Tabitha and I ended up taking very different approaches to the agedashi tofu, and we both loved our own versions, so I encourage you to check out hers as well. Go to her for an appetizer, and I’ll show you an entrée.

Make sure it is silken. Non-silken varieties are a bit spongy.

Agedashi Tofu
adapted from Almost Bourdain
Serves two as an entrée or four as an appetizer

1 block silken firm tofu (cut into 12 cubes)
Potato starch for coating (1/4-1/2 cup)
Salt and pepper to taste
Oil for deep-frying (if using a skillet, make sure you have enough oil for it to come at least halfway up the tofu)
12 basil leaves (or more if you like basil)
¼ teaspoon hot red chili flakes
2 inches long ginger, skinned and finely shredded
Dashi soup (recipe follows)


  1. Heat oil over medium high to high heat.
  2. Season potato starch with salt and pepper.
  3. Coat tofu in potato starch mixture. Wait for oil to come to temperature (375-400 °F)
  4. Just before adding the tofu to the pan, roll it in the potato starch mixture again. Deep-fry tofu in two batches until golden (about 5-7 minutes per side). Remove and drain on a wire rack.
  5. Deep fry ginger shreds until golden and crispy. Remove and drain.
  6. Deep fry basil leaves for 10-20 seconds. Remove and drain.
  7. Divide tofu into two bowls and top with basil leaves and ginger shreds. Divide dashi soup between the two bowls, sprinkle with hot pepper flakes, and serve immediately.
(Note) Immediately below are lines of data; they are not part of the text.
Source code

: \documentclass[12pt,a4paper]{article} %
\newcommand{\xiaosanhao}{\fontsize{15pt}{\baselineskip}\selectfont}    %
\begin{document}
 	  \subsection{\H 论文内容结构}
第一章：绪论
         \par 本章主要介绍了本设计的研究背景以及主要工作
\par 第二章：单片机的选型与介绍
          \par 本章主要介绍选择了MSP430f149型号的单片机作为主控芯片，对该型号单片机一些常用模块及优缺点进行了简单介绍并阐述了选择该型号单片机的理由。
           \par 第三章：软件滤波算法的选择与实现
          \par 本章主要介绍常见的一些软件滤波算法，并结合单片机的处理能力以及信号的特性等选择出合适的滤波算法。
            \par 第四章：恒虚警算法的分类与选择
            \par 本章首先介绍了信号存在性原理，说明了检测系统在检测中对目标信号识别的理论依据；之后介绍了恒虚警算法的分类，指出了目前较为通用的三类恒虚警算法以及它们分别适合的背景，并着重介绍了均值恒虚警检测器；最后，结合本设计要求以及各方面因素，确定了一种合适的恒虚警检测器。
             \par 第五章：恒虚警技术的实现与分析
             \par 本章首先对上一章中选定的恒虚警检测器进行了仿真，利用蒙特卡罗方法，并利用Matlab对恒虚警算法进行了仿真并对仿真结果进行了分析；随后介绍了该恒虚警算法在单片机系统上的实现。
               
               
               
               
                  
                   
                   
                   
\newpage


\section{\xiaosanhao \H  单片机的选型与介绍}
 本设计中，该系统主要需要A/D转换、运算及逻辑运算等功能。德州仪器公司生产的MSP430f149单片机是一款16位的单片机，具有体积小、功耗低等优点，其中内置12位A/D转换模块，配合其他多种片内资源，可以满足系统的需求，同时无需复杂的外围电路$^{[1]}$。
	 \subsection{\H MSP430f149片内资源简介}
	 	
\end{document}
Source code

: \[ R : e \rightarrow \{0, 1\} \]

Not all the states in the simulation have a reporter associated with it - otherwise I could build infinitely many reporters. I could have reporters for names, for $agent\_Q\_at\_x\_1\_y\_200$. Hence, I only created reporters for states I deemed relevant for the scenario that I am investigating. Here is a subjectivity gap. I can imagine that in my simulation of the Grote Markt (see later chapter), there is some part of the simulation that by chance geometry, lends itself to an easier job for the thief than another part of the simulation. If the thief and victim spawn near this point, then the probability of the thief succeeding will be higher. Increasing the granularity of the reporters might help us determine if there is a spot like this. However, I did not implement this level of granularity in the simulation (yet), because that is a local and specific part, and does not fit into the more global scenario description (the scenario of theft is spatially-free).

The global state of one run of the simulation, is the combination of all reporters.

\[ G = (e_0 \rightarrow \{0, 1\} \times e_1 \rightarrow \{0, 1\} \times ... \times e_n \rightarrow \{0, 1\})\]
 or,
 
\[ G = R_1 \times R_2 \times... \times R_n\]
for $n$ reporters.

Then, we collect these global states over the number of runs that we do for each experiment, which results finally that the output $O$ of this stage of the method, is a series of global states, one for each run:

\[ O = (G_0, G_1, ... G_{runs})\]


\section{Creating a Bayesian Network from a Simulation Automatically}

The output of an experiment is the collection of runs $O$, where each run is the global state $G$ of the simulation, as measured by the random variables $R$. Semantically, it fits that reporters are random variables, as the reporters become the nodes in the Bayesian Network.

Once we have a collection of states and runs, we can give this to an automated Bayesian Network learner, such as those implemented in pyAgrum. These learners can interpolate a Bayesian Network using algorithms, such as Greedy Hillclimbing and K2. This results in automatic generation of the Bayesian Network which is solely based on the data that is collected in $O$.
Potato starched tofu. For some reason this picture makes me think of homemade marshmallows. 
Dashi soup
inspired by the Traditional Dipping Sauce from the Daring Cook’s Cold Soba Noodles Challenge

2 tablespoons mirin
2 tablespoons soy sauce
2 cups dashi stock (or two cups water and 1 package instant dashi boullion)
1 sheet toasted seaweed (the kind you get for sushi), sliced into bite sized pieces

Method: (start once the first batch of tofu is in the oil)
  1. Add mirin to a small sauce pan over medium low heat and heat to steaming. Add soy sauce and dashi, stirring to combine. Bring to a simmer.
  2. Add strips of seaweed and simmer until the tofu is ready. 

See those bubbles? That's the temperature you want!

The only time consuming part of this meal is heating the oil. And the reward is huge. I was happier with the agedashi tofu than I could have imagined. And fried basil and ginger? Oh yum! And, since it's Japanese, it has the amazing ability to be light, fresh, and clean on the palate even though it's deep fried. 

If you think you are going to make this frequently, it’s a great idea to invest in the potato starch or have a friend bring it to you from Germany as it’s $0.83/ pound here v. $6.00/ pound at Whole Foods. Or better yet, come visit me! Luckily, it’s perfectly legal to smuggle potato starch into the US since it contains no meat or meat byproducts. Just make sure it’s in the original packaging so customs doesn’t bring in the drug dogs to sniff the white powdery stuff in your bag.

I-made-agedashi-tofu-and-it-was-good: 1 vote!

Dinner anyone?
For Tabitha's take on Agedashi Tofu, complete with a different sauce, head on over to Double the Garlic!


  1. Oh my goodness. I LOVE this dish at a local Japanese restaurant! Who could have imagined a recipe would show up? I will make this.

  2. Yay for fried basil leaves and confidence with agedashi tofu! Did you prefer the tofu served with the broth and seaweed or plain with Ishi's dipping sauce?

  3. @ Michelle: I'm so glad you like it too! Let me know how it turns out.

    @ Tabitha: I'm definitely a dashi broth kinda girl when it comes to agedashi tofu, even over Ishi's dipping sauce. I think it's mainly b/c that's the way I had it first.